--- START ---
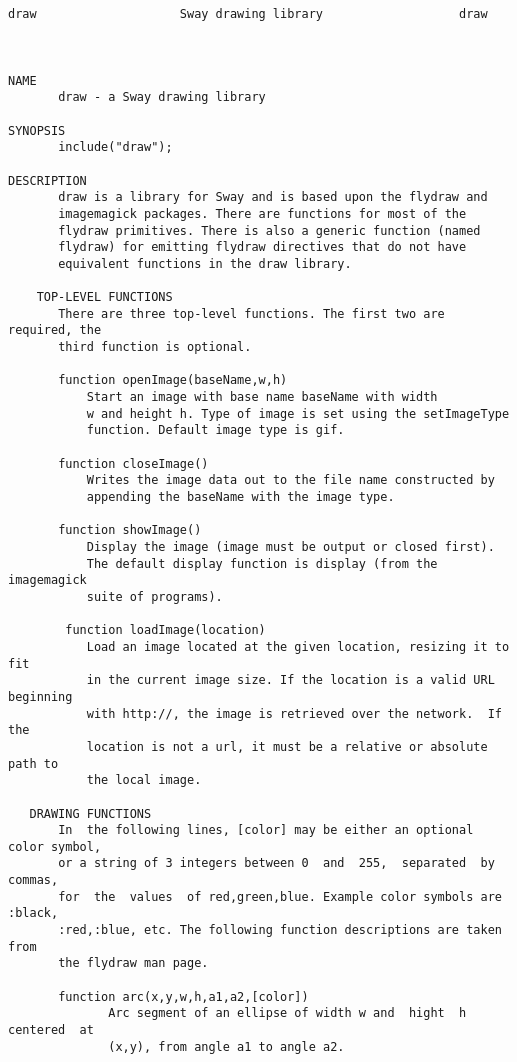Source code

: \color{CodeGreen}
\begin{codesize}
\begin{verbatim}
draw                    Sway drawing library                   draw



NAME
       draw - a Sway drawing library

SYNOPSIS
       include("draw");

DESCRIPTION
       draw is a library for Sway and is based upon the flydraw and
       imagemagick packages. There are functions for most of the
       flydraw primitives. There is also a generic function (named
       flydraw) for emitting flydraw directives that do not have
       equivalent functions in the draw library.

    TOP-LEVEL FUNCTIONS
       There are three top-level functions. The first two are required, the
       third function is optional.

       function openImage(baseName,w,h)
           Start an image with base name baseName with width
           w and height h. Type of image is set using the setImageType
           function. Default image type is gif.

       function closeImage()
           Writes the image data out to the file name constructed by
           appending the baseName with the image type.

       function showImage()
           Display the image (image must be output or closed first).
           The default display function is display (from the imagemagick
           suite of programs).

        function loadImage(location)
           Load an image located at the given location, resizing it to fit
           in the current image size. If the location is a valid URL beginning
           with http://, the image is retrieved over the network.  If the
           location is not a url, it must be a relative or absolute path to
           the local image.

   DRAWING FUNCTIONS
       In  the following lines, [color] may be either an optional color symbol,
       or a string of 3 integers between 0  and  255,  separated  by  commas,
       for  the  values  of red,green,blue. Example color symbols are :black,
       :red,:blue, etc. The following function descriptions are taken from
       the flydraw man page.

       function arc(x,y,w,h,a1,a2,[color])
              Arc segment of an ellipse of width w and  hight  h  centered  at
              (x,y), from angle a1 to angle a2.


\end{verbatim}
\end{codesize}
--- END ---
_TASK STATEMENT_:
Which lines in the data above contain "Sway"? Show each one.

_EXERCISE SOLUTION_:
draw                    Sway drawing library                   draw
       draw - a Sway drawing library
       draw is a library for Sway and is based upon the flydraw and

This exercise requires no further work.